### Extracted material
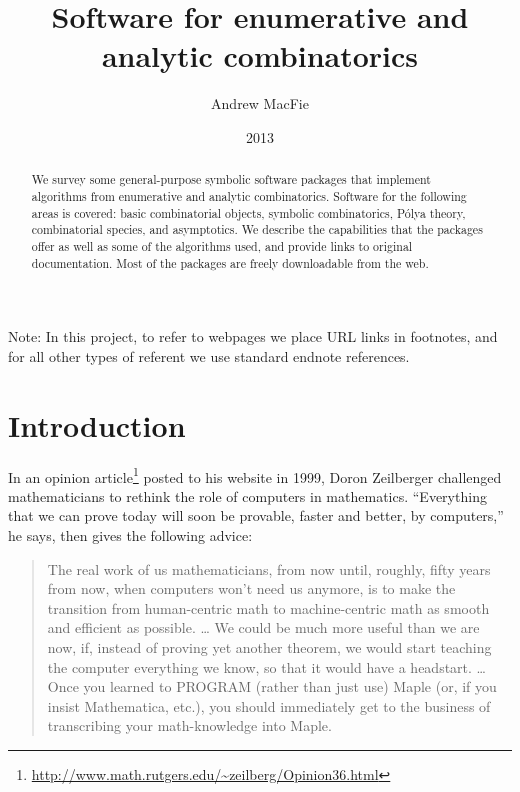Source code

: \documentclass[12pt]{article}
\theoremstyle{plain}
\begin{document}
\title{Software for enumerative and analytic combinatorics}
\author{Andrew MacFie}
\date{2013}
\maketitle

\begin{abstract}
We survey some general-purpose symbolic software packages that implement
algorithms from enumerative and analytic combinatorics.
Software for the following areas is covered:
basic combinatorial objects,
symbolic combinatorics,
P\'olya theory,
combinatorial species, and
asymptotics.
We describe the capabilities that the packages offer as well as some of the
algorithms used, and provide links to original documentation.
Most of the packages are freely downloadable from the web.
\end{abstract}

Note: In this project, to refer to webpages
we place URL links in footnotes, and for all other types of referent we use standard endnote references.

\tableofcontents

\section{Introduction}
\label{sec:introduction}
In an opinion article\footnote{
 \url{http://www.math.rutgers.edu/~zeilberg/Opinion36.html}
} posted to his website in 1999, Doron Zeilberger challenged mathematicians to rethink the role of computers in mathematics.
``Everything that we can prove today will soon be provable, faster and better, by computers,''
he says, then gives the following advice:
\begin{quote}
The real work of us mathematicians, from now until, roughly, fifty years from now, when computers won't need us anymore, is to make the transition from human-centric math to machine-centric math as smooth and efficient as possible. \dots
 We could be much more useful than we are now, if, instead of proving yet another theorem, we would start teaching the computer everything we know, so that it would have a headstart. \dots
 Once you learned to PROGRAM (rather than just use) Maple (or, if you insist Mathematica, etc.), you should immediately get to the business of transcribing your math-knowledge into Maple.
\end{quote}
\end{document}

### What is required
Please output the full listing above exactly, minus any pictures.

### Exercise result
Source code

: \documentclass[12pt]{article}
\theoremstyle{plain}
\begin{document}
\title{Software for enumerative and analytic combinatorics}
\author{Andrew MacFie}
\date{2013}
\maketitle

\begin{abstract}
We survey some general-purpose symbolic software packages that implement
algorithms from enumerative and analytic combinatorics.
Software for the following areas is covered:
basic combinatorial objects,
symbolic combinatorics,
P\'olya theory,
combinatorial species, and
asymptotics.
We describe the capabilities that the packages offer as well as some of the
algorithms used, and provide links to original documentation.
Most of the packages are freely downloadable from the web.
\end{abstract}

Note: In this project, to refer to webpages
we place URL links in footnotes, and for all other types of referent we use standard endnote references.

\tableofcontents

\section{Introduction}
\label{sec:introduction}
In an opinion article\footnote{
 \url{http://www.math.rutgers.edu/~zeilberg/Opinion36.html}
} posted to his website in 1999, Doron Zeilberger challenged mathematicians to rethink the role of computers in mathematics.
``Everything that we can prove today will soon be provable, faster and better, by computers,''
he says, then gives the following advice:
\begin{quote}
The real work of us mathematicians, from now until, roughly, fifty years from now, when computers won't need us anymore, is to make the transition from human-centric math to machine-centric math as smooth and efficient as possible. \dots
 We could be much more useful than we are now, if, instead of proving yet another theorem, we would start teaching the computer everything we know, so that it would have a headstart. \dots
 Once you learned to PROGRAM (rather than just use) Maple (or, if you insist Mathematica, etc.), you should immediately get to the business of transcribing your math-knowledge into Maple.
\end{quote}
\end{document}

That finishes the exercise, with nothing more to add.